Build for the Second Language You Don't Have Yet: Polyglot Discipline in a Code-Generation Pipeline

The pipeline I work on has only ever generated code against TypeScript. No Python target has been decomposed, no Go target rendered, and no non-TypeScript project has ever gone through it from ticket to committed code. And yet one of the load-bearing rules on every commit is a question about a language no target project has ever driven through it: would this still be correct if the target were Python, or Go? On its face that is the definition of over-engineering, building for a case that does not exist. The reason it is not over-engineering is a specific incident, where the discipline caught a bug that had not happened yet and could not happen until a second language arrived, and made the fix cheap by catching it while there was still only one consumer.

This is a post about polyglot discipline in an agent pipeline: not the architecture diagram, which is the easy part, but the habit that keeps language-specific assumptions from leaking into language-agnostic code, and why that habit is worth paying for before you have a second language to justify it.

The bug that had not happened yet

The pipeline discovers a project’s test fixtures by scanning its test files: which setup hooks run, which helper functions seed data, where the repository helpers live. That scanner was shared code, meant to be language-agnostic, because every language has fixtures and the rest of the pipeline should not care which language produced the catalog.

It was carrying three constants at module scope. The set of setup-hook names it looked for was beforeEach, beforeAll, afterEach, afterAll. The prefixes it recognised for data helpers were create, seed, and reset. The directory names it treated as repositories were repositories and repos. Every one of those values is correct, and every one of them is correct only for JavaScript with vitest or jest. Python’s pytest does not have beforeEach; its notion of setup is a fixture decorator with a yield. Python data helpers are far more often make_ or factory_ than create or seed. The directory conventions are whatever a given project chose. The constants were not wrong. They were JavaScript facts living in a module that claimed to be language-neutral, and the day a Python project arrived they would all be silently, confidently wrong.

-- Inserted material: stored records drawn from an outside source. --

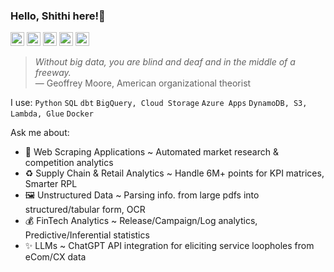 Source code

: ### Hello, Shithi here!👋

<a href="https://public.tableau.com/app/profile/shithi.maitra/vizzes"><img width="22" height="22" src="https://cdn.worldvectorlogo.com/logos/tableau-software.svg"></a>
<a href="https://www.linkedin.com/in/shithi-maitra/"><img width="22" height="22" src="https://encrypted-tbn0.gstatic.com/images?q=tbn:ANd9GcQzrdlv1qle8ssb16zhv0dVmNpGUcLxqIlo-A&s"></a>
<a href="https://github.com/shithi30"><img width="22" height="22" src="https://static.vecteezy.com/system/resources/previews/016/833/872/original/github-logo-git-hub-icon-on-white-background-free-vector.jpg"></a>
<a href="https://scholar.google.com/citations?user=f-NGy1YAAAAJ&hl=en"><img width="22" height="22" src="https://user-images.githubusercontent.com/66117993/96351903-818a8b00-1084-11eb-96f6-3a931d66fff6.png"></a>
<a href="https://www.researchgate.net/profile/Shithi-Maitra"><img width="22" height="22" src="https://cdn.iconscout.com/icon/free/png-256/free-researchgate-3521760-2945204.png?f=webp"></a>

> *Without big data, you are blind and deaf and in the middle of a freeway.*<br>
— Geoffrey Moore, American organizational theorist

I use: `Python` `SQL` `dbt` `BigQuery, Cloud Storage` `Azure Apps` `DynamoDB, S3, Lambda, Glue` `Docker`

Ask me about:
- 🤖 Web Scraping Applications ~ Automated market research & competition analytics
- ♻️ Supply Chain & Retail Analytics ~ Handle 6M+ points for KPI matrices, Smarter RPL
- 🖼️ Unstructured Data ~ Parsing info. from large pdfs into structured/tabular form, OCR
- 💰 FinTech Analytics ~ Release/Campaign/Log analytics, Predictive/Inferential statistics
- ✨ LLMs ~ ChatGPT API integration for eliciting service loopholes from eCom/CX data

<!--I have expertise in the modern Data/Growth analytics stack, with a knack for cross-functional collaboration. Coming from a Computer Science background, I also have research articles presened in intl. conferences. I have recently moved to Canada and am looking for roles in the analytics domain.-->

Nothing was broken, and that was the danger. Every test passed, because every test was JavaScript, and the constants are right for JavaScript. The bug was latent, scheduled to fire on the first pytest project and not one moment sooner. It surfaced during a review of an unrelated change, when the polyglot rule got asked out loud, would this hold for the second language, and the answer was plainly no. The constants got filed as a known liability, with a note on exactly how each one breaks for pytest, mocha, and Go’s testing package, before any of those languages existed in the system to break on them.

A shared module holding three constants for setup hook names, helper prefixes, and repository directory names, each annotated in red with how it differs for Python and pytest. The module is labelled language-agnostic but holds JavaScript-specific facts.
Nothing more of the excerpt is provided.